### The task
Count every line below in which "complete" occurs, then give only the count.

────────

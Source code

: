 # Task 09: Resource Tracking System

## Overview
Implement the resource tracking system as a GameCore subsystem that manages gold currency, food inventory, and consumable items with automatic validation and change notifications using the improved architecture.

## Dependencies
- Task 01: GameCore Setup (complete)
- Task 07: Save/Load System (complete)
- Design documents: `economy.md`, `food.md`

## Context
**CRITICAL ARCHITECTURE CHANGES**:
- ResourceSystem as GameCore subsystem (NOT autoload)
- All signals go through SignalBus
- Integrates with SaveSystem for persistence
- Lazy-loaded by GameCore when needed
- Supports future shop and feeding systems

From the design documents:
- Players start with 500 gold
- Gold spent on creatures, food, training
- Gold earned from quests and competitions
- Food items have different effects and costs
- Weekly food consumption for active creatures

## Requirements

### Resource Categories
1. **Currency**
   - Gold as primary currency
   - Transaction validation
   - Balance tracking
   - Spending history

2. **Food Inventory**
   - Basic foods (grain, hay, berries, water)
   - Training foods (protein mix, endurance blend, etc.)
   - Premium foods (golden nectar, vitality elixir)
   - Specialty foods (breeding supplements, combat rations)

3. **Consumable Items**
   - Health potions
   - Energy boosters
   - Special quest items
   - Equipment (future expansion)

────────

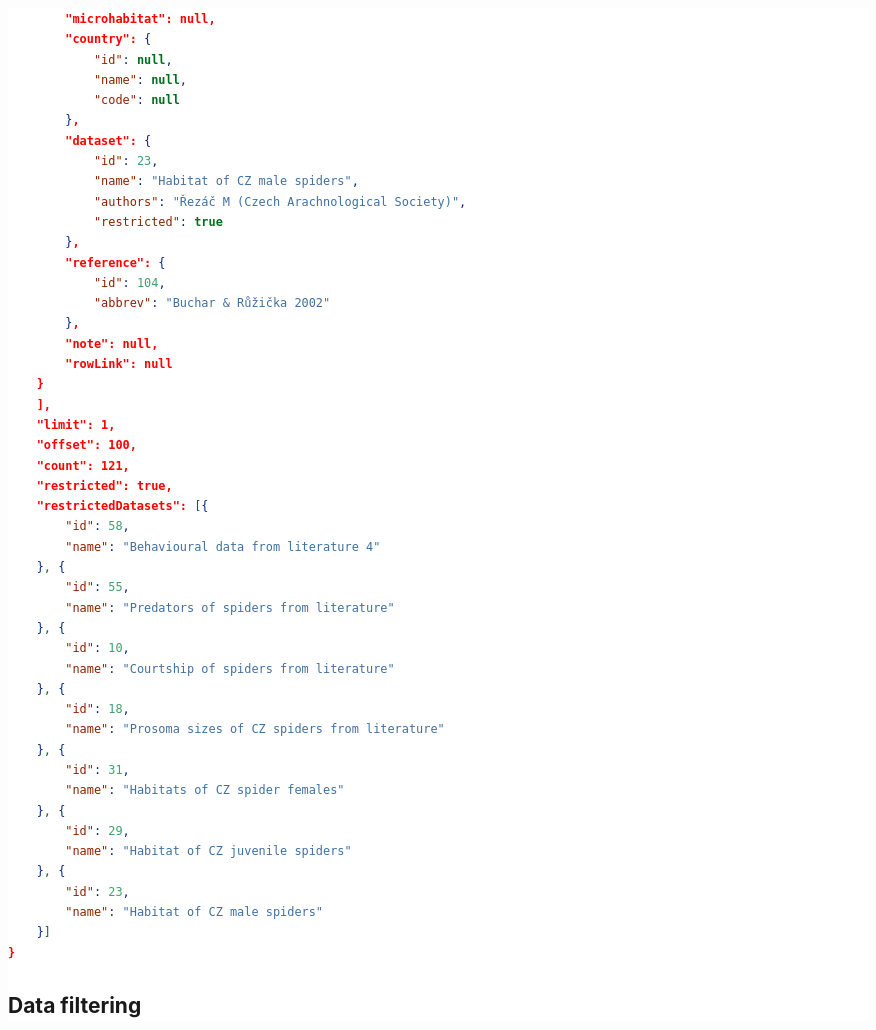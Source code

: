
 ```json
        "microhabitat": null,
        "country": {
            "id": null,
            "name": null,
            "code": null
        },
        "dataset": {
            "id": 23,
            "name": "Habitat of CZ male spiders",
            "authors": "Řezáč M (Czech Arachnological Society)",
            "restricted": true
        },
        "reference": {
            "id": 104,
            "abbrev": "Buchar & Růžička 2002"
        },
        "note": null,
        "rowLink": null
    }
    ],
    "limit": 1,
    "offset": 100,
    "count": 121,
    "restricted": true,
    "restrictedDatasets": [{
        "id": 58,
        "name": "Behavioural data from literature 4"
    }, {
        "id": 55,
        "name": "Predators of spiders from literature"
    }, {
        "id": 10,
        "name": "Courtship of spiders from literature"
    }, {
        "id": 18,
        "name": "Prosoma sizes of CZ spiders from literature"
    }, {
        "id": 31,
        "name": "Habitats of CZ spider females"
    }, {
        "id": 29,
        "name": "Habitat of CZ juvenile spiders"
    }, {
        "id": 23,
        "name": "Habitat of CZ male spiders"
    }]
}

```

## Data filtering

────────

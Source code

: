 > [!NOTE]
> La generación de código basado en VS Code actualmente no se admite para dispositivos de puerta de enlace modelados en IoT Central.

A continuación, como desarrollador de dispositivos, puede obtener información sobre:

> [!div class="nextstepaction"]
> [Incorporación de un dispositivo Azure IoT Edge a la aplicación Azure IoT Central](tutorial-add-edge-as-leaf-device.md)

────────

### Response area
2